Re: pg_dump is broken for partition tablespaces

Поиск
Список
Период
Сортировка
От Alvaro Herrera
Тема Re: pg_dump is broken for partition tablespaces
Дата
Msg-id 20190423222633.GA8364@alvherre.pgsql
обсуждение исходный текст
Ответ на Re: pg_dump is broken for partition tablespaces  (Robert Haas <robertmhaas@gmail.com>)
Ответы Re: pg_dump is broken for partition tablespaces  (David Rowley <david.rowley@2ndquadrant.com>)
Список pgsql-hackers
Thanks for taking the time to think through this.

On 2019-Apr-22, Robert Haas wrote:

> If we know what the feature is supposed to do, then it should be
> possible to look at each relevant piece of code and decides whether it
> implements the specification correctly or not.  But if we don't have a
> specification -- that is, we don't know precisely what the feature is
> supposed to do -- then we'll just end up whacking the behavior around
> trying to get some combination that makes sense, and the whole effort
> is probably doomed.

Clearly this is now the crux of the issue ... the specification was
unclear, as I cobbled it together without thinking about the overall
implications, taking pieces of advice from various posts and my own
ideas of how it should work.

I am trying to split things in a way that makes the most sense to offer
the best possible combination of functionality.  I think there are three
steps to getting this done:

1. for pg10 and pg11, make pg_dump work correctly.  I think having
pg_dump use CREATE TABLE PARTITION OF is not correct when the partition
has a mismatching column definition.  So my proposal is to back-patch
David's pg_dump patch to pg10 and pg11.  Thread:
https://postgr.es/m/20190423185007.GA27954@alvherre.pgsql
Note that this changes pg_dump behavior in back branches.

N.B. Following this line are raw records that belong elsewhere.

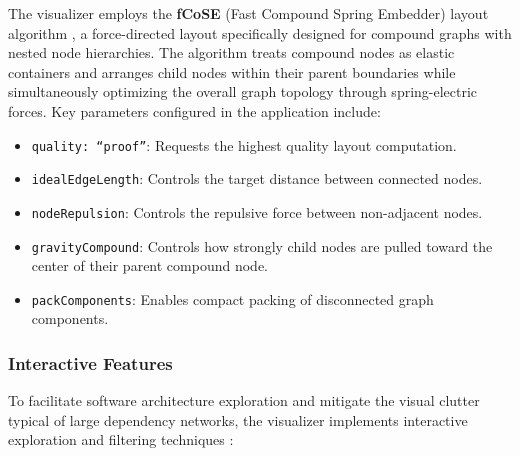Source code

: The visualizer employs the \textbf{fCoSE} (Fast Compound Spring
Embedder) layout algorithm \cite{balci_fcose_2022}, a force-directed layout
specifically designed for compound graphs with nested node
hierarchies. The algorithm treats compound nodes as elastic
containers and arranges child nodes within their parent boundaries
while simultaneously optimizing the overall graph topology through
spring-electric forces. Key parameters configured in the application include:
\begin{itemize}
  \item \texttt{quality: ``proof''}: Requests the highest quality
    layout computation.
  \item \texttt{idealEdgeLength}: Controls the target distance
    between connected nodes.
  \item \texttt{nodeRepulsion}: Controls the repulsive force between
    non-adjacent nodes.
  \item \texttt{gravityCompound}: Controls how strongly child nodes
    are pulled toward the center of their parent compound node.
  \item \texttt{packComponents}: Enables compact packing of
    disconnected graph components.
\end{itemize}

\subsubsection{Interactive Features}

To facilitate software architecture exploration and mitigate the
visual clutter typical of large dependency networks, the visualizer
implements interactive exploration and filtering techniques
\cite{dielh_software_2007}:

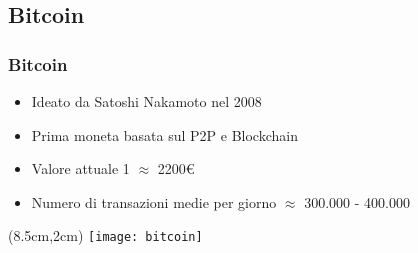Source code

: \subsection{Bitcoin}
\begin{frame}
 \frametitle{Bitcoin}

 \begin{itemize}
  \item<1-> Ideato da Satoshi Nakamoto nel 2008
  \item<2-> Prima moneta basata sul P2P e Blockchain%
  \item<3-> Valore attuale 1\bitcoin{} $ \approx $  2200\euro{}
  \item<4-> Numero di transazioni medie per giorno $ \approx $ 300.000 - 400.000
 \end{itemize}



 \begin{textblock*}{5cm}(8.5cm,2cm)
  \texttt{[image: bitcoin]}
 \end{textblock*}

\end{frame}
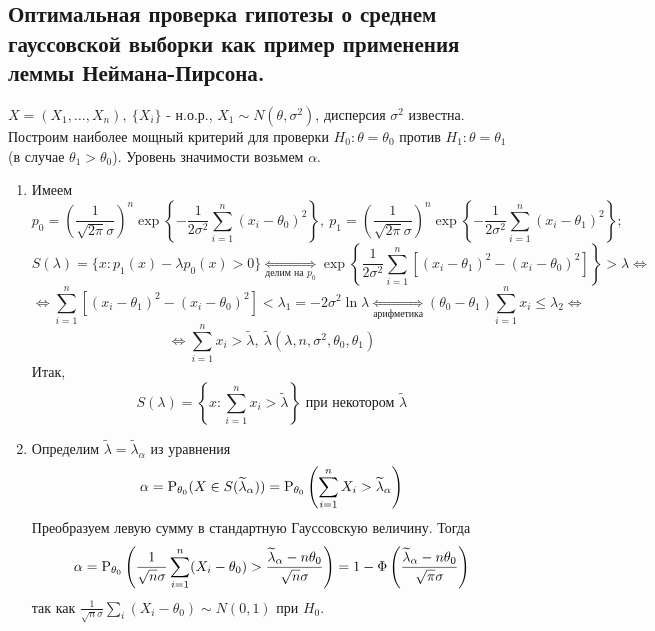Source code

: \subsection{Оптимальная проверка гипотезы о среднем
гауссовской выборки как пример применения леммы Неймана-Пирсона.}
\begin{example}
    \(X = (X_1,\ldots, X_n),\ \{X_i\}\) - н.о.р., \(X_1 \sim N(\theta, \sigma^2)\),
    дисперсия \(\sigma^2\) известна. Построим наиболее мощный критерий
    для проверки \(H_0: \theta = \theta_0\) против \(H_1: \theta = \theta_1\)
    (в случае \(\theta_1 > \theta_0\)). Уровень значимости возьмем \(\alpha\).
    \begin{enumerate}
        \item Имеем
        \[p_0 = \left(\frac{1}{\sqrt{2\pi}\sigma}\right)^n \exp{\left\{-\frac{1}{2\sigma^2} \sum^n_{i=1} (x_i -\theta_0)^2\right\}},\
        p_1 = \left(\frac{1}{\sqrt{2\pi}\sigma}\right)^n \exp{\left\{-\frac{1}{2\sigma^2} \sum^n_{i=1} (x_i -\theta_1)^2\right\}};\]
        \[S(\lambda) = \{x:p_1(x) - \lambda p_0(x) > 0\} \underset{\text{делим на }p_0}{\Leftrightarrow}
        \exp{\left\{\frac{1}{2\sigma^2}\sum_{i=1}^n\left[ (x_i-\theta_1)^2 -(x_i-\theta_0)^2 \right]\right\}} > \lambda\Leftrightarrow\]
        \[\Leftrightarrow \sum_{i=1}^n\left[(x_i - \theta_1)^2 - (x_i - \theta_0)^2\right] < \lambda_1 = -2\sigma^2\ln\lambda
        \underset{\text{арифметика}}{\Leftrightarrow} (\theta_0 - \theta_1)\sum_{i=1}^n x_i \leq\lambda_2 \Leftrightarrow\]
        \[\Leftrightarrow \sum_{i=1}^n x_i > \widetilde{\lambda},\ \widetilde{\lambda}(\lambda, n, \sigma^2, \theta_0, \theta_1)\]
        Итак,
        \[S(\lambda) = \left\{x: \sum_{i=1}^n x_i > \widetilde{\lambda}\right\} \text{ при некотором } \widetilde{\lambda}\]

        \item Определим \(\widetilde{\lambda} = \widetilde{\lambda}_\alpha\)
            из уравнения
            \[\alpha = \P_{\theta_0}(X \in S(\widetilde{\lambda}_\alpha)) =
            \P_{\theta_0}\left(\sum_{i=1}^n X_i > \widetilde{\lambda}_\alpha\right)\]
            Преобразуем левую сумму в стандартную Гауссовскую величину. Тогда
            \[\alpha = \P_{\theta_0}\left(\frac{1}{\sqrt{n} \sigma} \sum_{i=1}^n(X_i - \theta_0) > \frac{\widetilde{\lambda}_\alpha - n\theta_0}{\sqrt{n}\sigma}\right)=
            1 - \Phi\left(\frac{\widetilde{\lambda}_\alpha - n\theta_0}{\sqrt{\pi}\sigma}\right)\]
            так как \(\frac{1}{\sqrt{n}\sigma}\sum_{i} (X_i - \theta_0) \sim N(0, 1)\) при \(H_0\).


\end{enumerate}
\end{example}
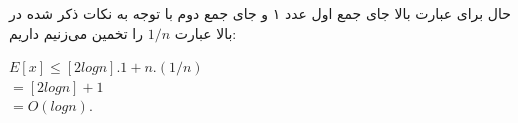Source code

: {حال برای عبارت بالا جای جمع اول عدد ۱ و جای جمع دوم با توجه به نکات ذکر شده در بالا عبارت $1/n$ را تخمین می‌زنیم داریم:
\begin{LTR}
$E[x] \le [2logn].1 + n.(1/n) $ \\
$ = [2logn] + 1$ \\
$ = O(logn) $.
\end{LTR}

}










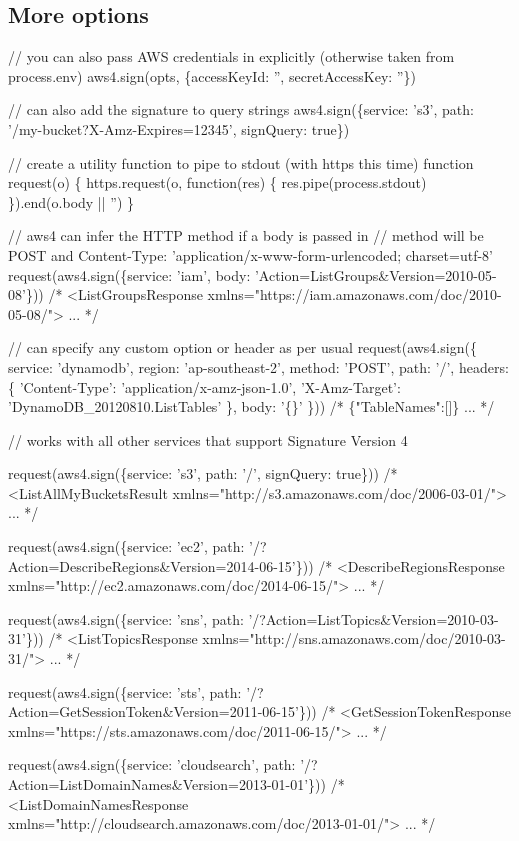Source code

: \subsection*{More options }


\begin{DoxyCode}
// you can also pass AWS credentials in explicitly (otherwise taken from process.env)
aws4.sign(opts, \{accessKeyId: '', secretAccessKey: ''\})

// can also add the signature to query strings
aws4.sign(\{service: 's3', path: '/my-bucket?X-Amz-Expires=12345', signQuery: true\})

// create a utility function to pipe to stdout (with https this time)
function request(o) \{ https.request(o, function(res) \{ res.pipe(process.stdout) \}).end(o.body || '') \}

// aws4 can infer the HTTP method if a body is passed in
// method will be POST and Content-Type: 'application/x-www-form-urlencoded; charset=utf-8'
request(aws4.sign(\{service: 'iam', body: 'Action=ListGroups&Version=2010-05-08'\}))
/*
<ListGroupsResponse xmlns="https://iam.amazonaws.com/doc/2010-05-08/">
...
*/

// can specify any custom option or header as per usual
request(aws4.sign(\{
  service: 'dynamodb',
  region: 'ap-southeast-2',
  method: 'POST',
  path: '/',
  headers: \{
    'Content-Type': 'application/x-amz-json-1.0',
    'X-Amz-Target': 'DynamoDB\_20120810.ListTables'
  \},
  body: '\{\}'
\}))
/*
\{"TableNames":[]\}
...
*/

// works with all other services that support Signature Version 4

request(aws4.sign(\{service: 's3', path: '/', signQuery: true\}))
/*
<ListAllMyBucketsResult xmlns="http://s3.amazonaws.com/doc/2006-03-01/">
...
*/

request(aws4.sign(\{service: 'ec2', path: '/?Action=DescribeRegions&Version=2014-06-15'\}))
/*
<DescribeRegionsResponse xmlns="http://ec2.amazonaws.com/doc/2014-06-15/">
...
*/

request(aws4.sign(\{service: 'sns', path: '/?Action=ListTopics&Version=2010-03-31'\}))
/*
<ListTopicsResponse xmlns="http://sns.amazonaws.com/doc/2010-03-31/">
...
*/

request(aws4.sign(\{service: 'sts', path: '/?Action=GetSessionToken&Version=2011-06-15'\}))
/*
<GetSessionTokenResponse xmlns="https://sts.amazonaws.com/doc/2011-06-15/">
...
*/

request(aws4.sign(\{service: 'cloudsearch', path: '/?Action=ListDomainNames&Version=2013-01-01'\}))
/*
<ListDomainNamesResponse xmlns="http://cloudsearch.amazonaws.com/doc/2013-01-01/">
...
*/


\end{DoxyCode}
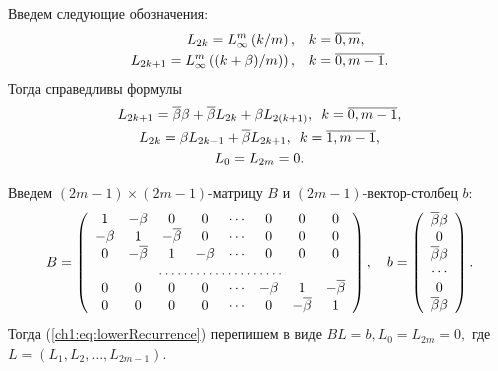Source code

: {Введем следующие обозначения:
\begin{align*}
  L_{2k} = L_{\infty}^m\left({k/m}\right), & \quad k = \overline{0, m},\\
  L_{2k+1} = L_{\infty}^m\left({(k+\beta)/m)}\right), & \quad k = \overline{0, m-1}.
\end{align*}
Тогда справедливы формулы
\begin{equation}
  \label{ch1:eq:lowerRecurrence}
  \begin{gathered}
    L_{2k+1} = {\overline{\beta}}\beta + {\overline{\beta}} L_{2k} + \beta L_{2(k+1)}, \enskip k = \overline{0, m-1},\\
    L_{2k} = \beta L_{2k-1} + {\overline{\beta}} L_{2k+1}, \enskip k = \overline{1, m-1},\\
    L_0 = L_{2m} = 0.
  \end{gathered}
\end{equation}

Введем $(2m-1)\times(2m-1)$-матрицу $B$ и $(2m-1)$-вектор-столбец $b$:
\begin{equation*}
  B =
  \left(
    \begin{array}{cccccccc}
      1      & -\Co  & 0       & 0      & \cdots & 0      & 0       & 0       \\
      -\Co & 1       & -\DCo & 0      & \cdots & 0      & 0       & 0       \\
      0      & -\DCo & 1       & -\Co & \cdots & 0      & 0       & 0       \\
      \hdotsfor{8}                                                              \\
      0      & 0       & 0       & 0      & \cdots & -\Co & 1       & -\DCo \\
      0      & 0       & 0       & 0      & \cdots & 0      & -\DCo & 1 
    \end{array}
  \right),\quad
  b = \left(
    \begin{array}{c}
      \DCo\Co \\
      0           \\
      \DCo\Co \\
      \cdots      \\
      0           \\
      \DCo\Co
    \end{array}
  \right).
\end{equation*}
Тогда (\ref{ch1:eq:lowerRecurrence}) перепишем в виде $ BL = b, L_0 = L_{2m} = 0, $ где $L = (L_1, L_2, \ldots, L_{2m-1})$.

}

2. for pg12, try to keep as much of the tablespace inheritance
functionality as possible (more below on how this works), without
running into weird cases.  I think if we just forbid the case of
the tablespace being defined to the database tablespace, all the
weird cases disappear from the code.

3. For pg13, we can try to put back the functionality of the database
tablespace as default for a partition.  You suggest using the value 1,
and Tom suggests adding a new predefined row in pg_tablespace that has
the meaning of "whatever the default tablespace is for the current
database".  I have a slight preference towards having the additional
magical row(s).

Maybe people would like to see #3 put it pg12.  I don't oppose that, but
it seems to be new functionality development; RMT would have to exempt
this from feature freeze.

Robert wrote:

> - I don't have any idea how to salvage things in v11, where the
> catalog representation is irredeemably ambiguous.  We'd probably have
> to be satisfied with fairly goofy behavior in v11.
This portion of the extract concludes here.